### What to produce
Find the line containing "Current implementation uses" in the entries below. Reproduce that line and each one after it to the end, exactly, with no other lines.
-- Opening Marker --
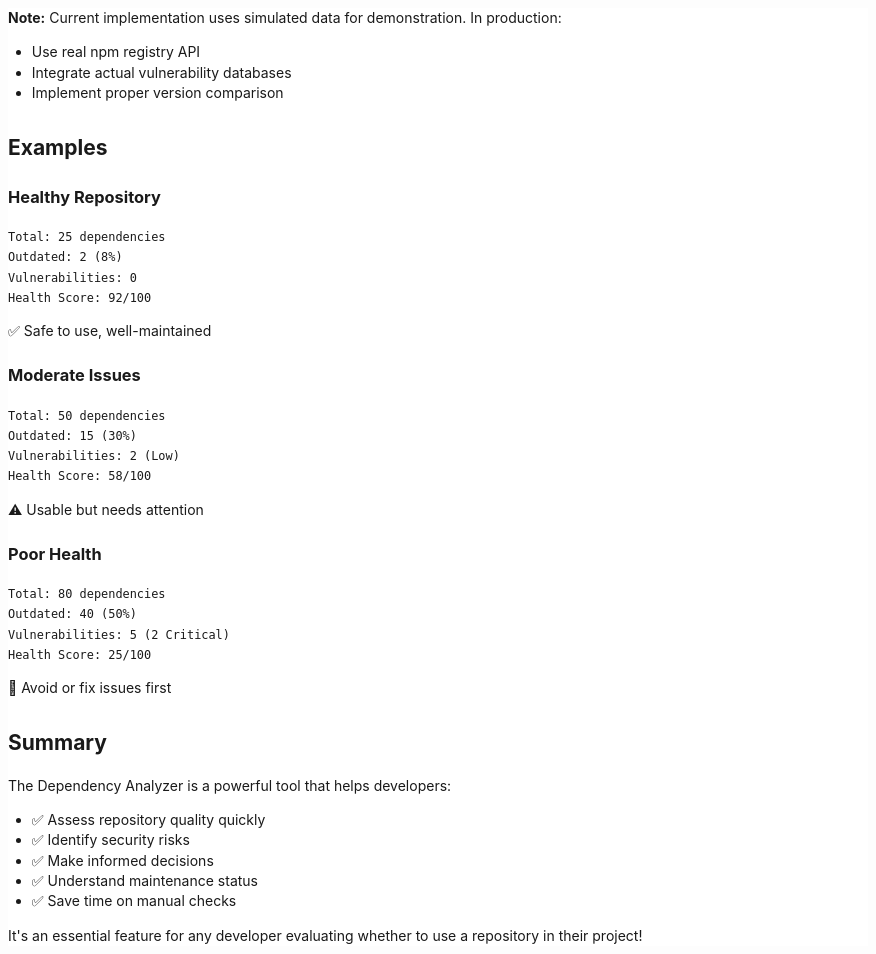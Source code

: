 **Note:** Current implementation uses simulated data for demonstration. In production:
- Use real npm registry API
- Integrate actual vulnerability databases
- Implement proper version comparison

## Examples

### Healthy Repository
```
Total: 25 dependencies
Outdated: 2 (8%)
Vulnerabilities: 0
Health Score: 92/100
```
✅ Safe to use, well-maintained

### Moderate Issues
```
Total: 50 dependencies
Outdated: 15 (30%)
Vulnerabilities: 2 (Low)
Health Score: 58/100
```
⚠️ Usable but needs attention

### Poor Health
```
Total: 80 dependencies
Outdated: 40 (50%)
Vulnerabilities: 5 (2 Critical)
Health Score: 25/100
```
🚨 Avoid or fix issues first

## Summary

The Dependency Analyzer is a powerful tool that helps developers:
- ✅ Assess repository quality quickly
- ✅ Identify security risks
- ✅ Make informed decisions
- ✅ Understand maintenance status
- ✅ Save time on manual checks

It's an essential feature for any developer evaluating whether to use a repository in their project!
-- Closing Marker --
### Answer for this exercise
: **Note:** Current implementation uses simulated data for demonstration. In production:
- Use real npm registry API
- Integrate actual vulnerability databases
- Implement proper version comparison

## Examples

### Healthy Repository
```
Total: 25 dependencies
Outdated: 2 (8%)
Vulnerabilities: 0
Health Score: 92/100
```
✅ Safe to use, well-maintained

### Moderate Issues
```
Total: 50 dependencies
Outdated: 15 (30%)
Vulnerabilities: 2 (Low)
Health Score: 58/100
```
⚠️ Usable but needs attention

### Poor Health
```
Total: 80 dependencies
Outdated: 40 (50%)
Vulnerabilities: 5 (2 Critical)
Health Score: 25/100
```
🚨 Avoid or fix issues first

## Summary

The Dependency Analyzer is a powerful tool that helps developers:
- ✅ Assess repository quality quickly
- ✅ Identify security risks
- ✅ Make informed decisions
- ✅ Understand maintenance status
- ✅ Save time on manual checks

It's an essential feature for any developer evaluating whether to use a repository in their project!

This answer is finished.